Review: A Sinister Séance in the Farmhouse
The story begins with a deathbed request. Rupert Merriweather, a man haunted by his past, begs the investigators to undo a ritual his occult group failed to complete decades ago. The setting—a secluded, warded farmhouse—is the stage for a tension-filled confrontation with the Lurker in the Attic and its disturbing thralls.
What Works:
- A True Mythos Ritual – This scenario is a template for climactic Call of Cthulhu rituals. Keepers need a plan! It is even more fun if the Keeper really puts work into the ritual, maybe including additional intricacies to build this portion of the Scenario.

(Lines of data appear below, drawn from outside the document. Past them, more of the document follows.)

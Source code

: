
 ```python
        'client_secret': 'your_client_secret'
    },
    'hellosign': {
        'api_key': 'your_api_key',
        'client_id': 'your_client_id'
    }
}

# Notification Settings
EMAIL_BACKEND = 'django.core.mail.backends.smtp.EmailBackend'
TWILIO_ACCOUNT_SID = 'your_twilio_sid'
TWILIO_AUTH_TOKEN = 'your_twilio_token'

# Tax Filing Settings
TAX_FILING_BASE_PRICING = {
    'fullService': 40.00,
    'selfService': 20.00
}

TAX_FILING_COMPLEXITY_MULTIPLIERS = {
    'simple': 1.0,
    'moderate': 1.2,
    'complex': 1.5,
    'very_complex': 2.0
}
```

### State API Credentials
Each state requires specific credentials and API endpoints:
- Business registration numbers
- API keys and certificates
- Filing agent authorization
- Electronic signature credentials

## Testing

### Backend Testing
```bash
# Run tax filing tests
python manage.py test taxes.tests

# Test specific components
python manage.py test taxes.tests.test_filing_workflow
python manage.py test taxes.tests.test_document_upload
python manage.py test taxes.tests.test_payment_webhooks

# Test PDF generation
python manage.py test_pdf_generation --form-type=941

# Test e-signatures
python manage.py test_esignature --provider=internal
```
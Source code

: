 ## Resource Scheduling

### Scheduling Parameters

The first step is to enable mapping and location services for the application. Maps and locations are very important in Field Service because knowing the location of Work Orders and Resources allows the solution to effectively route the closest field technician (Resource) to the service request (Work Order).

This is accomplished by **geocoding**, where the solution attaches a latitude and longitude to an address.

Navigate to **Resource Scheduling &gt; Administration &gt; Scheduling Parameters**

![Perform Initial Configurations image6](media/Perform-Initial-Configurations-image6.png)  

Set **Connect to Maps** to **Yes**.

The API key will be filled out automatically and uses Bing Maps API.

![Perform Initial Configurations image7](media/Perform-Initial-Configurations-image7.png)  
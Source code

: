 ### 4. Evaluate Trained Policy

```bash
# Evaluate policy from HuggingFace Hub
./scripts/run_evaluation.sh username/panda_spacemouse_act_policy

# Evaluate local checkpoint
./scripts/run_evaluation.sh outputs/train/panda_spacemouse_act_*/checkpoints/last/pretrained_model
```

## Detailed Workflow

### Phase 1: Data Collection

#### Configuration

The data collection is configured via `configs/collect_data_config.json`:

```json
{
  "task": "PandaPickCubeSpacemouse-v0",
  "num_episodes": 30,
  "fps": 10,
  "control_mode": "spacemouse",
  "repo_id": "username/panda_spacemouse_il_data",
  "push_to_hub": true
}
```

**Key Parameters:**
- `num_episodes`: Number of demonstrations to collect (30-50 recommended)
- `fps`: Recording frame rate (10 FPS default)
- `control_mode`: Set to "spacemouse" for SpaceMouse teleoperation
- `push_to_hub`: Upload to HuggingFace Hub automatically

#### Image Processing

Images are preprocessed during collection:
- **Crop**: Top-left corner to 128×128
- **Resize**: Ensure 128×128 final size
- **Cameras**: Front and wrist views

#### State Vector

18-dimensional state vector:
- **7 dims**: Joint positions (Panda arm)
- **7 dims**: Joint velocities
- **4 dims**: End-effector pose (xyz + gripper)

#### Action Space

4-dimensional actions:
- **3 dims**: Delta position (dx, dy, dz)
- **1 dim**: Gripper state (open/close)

- Creeping Build-Up – From eerie journal entries to strange attic sounds, dread slowly boils over. To do the scenario justice, this should be played up similarly to running "The Haunting".
- Dynamic Finale – The Lurker doesn’t just wait to be banished—it fights back, distracts, manipulates, and assaults.
- Perfect for D&D or Pathfinder Expats – The structure balances tension and agency without being too sandbox. It is front-loaded with lore, but in my experience even those looking for a little more action had a blast in the latter half and that drew them in for further scenarios.
What to Watch For:
- The Ritual Can Feel Too Easy – Many first-time Keepers think: “Wait, is this it? They just… chant and win?” Thankfully, this is easily fixed. I highly recommend building out the ritual into something with more depth.
- Front-Heavy Lore Delivery – Investigators get dumped with journals, documents, and backstory. New groups may feel overwhelmed if not paced correctly.
- Low Interactivity Without Modification – If the Lurker doesn’t actively resist, the finale falls flat.
Keeper Tips & Tricks:
1. Treat the Lurker as an Active Villain, Not a Passive Foe: The scenario notes that the Lurker From Beyond should interrupt the ritual. Here are some ways to weaponize the setting, so the Lurker is not simply waiting for them:
- Throw corpses down from the attic that animate once inside the warded room
- Use hallucinations or illusions to tempt players—e.g., “a vision of a dead mother calling to her child,” try not to give away that these are hallucinations immediately, have some of these seem in-character before the Investigators know what is happening.
- Have it manipulate devices: Use a stereo to blast music or the TV to show the original summoning to attempt to break the party’s concentration
2. Add Optional Rolls to the Ritual: Add some additional rolls to the ritual in order to spice things up, change what is needed to fit the ritual that you imagine is the most cinematic.
- DEX to time the powder
- Art/Craft or Occult to draw the pentagram
- POW/CON to maintain the chant
- Sanity checks when the Lurker tempts or lashes out
These create tension without derailing the mechanics—and make failure a real possibility.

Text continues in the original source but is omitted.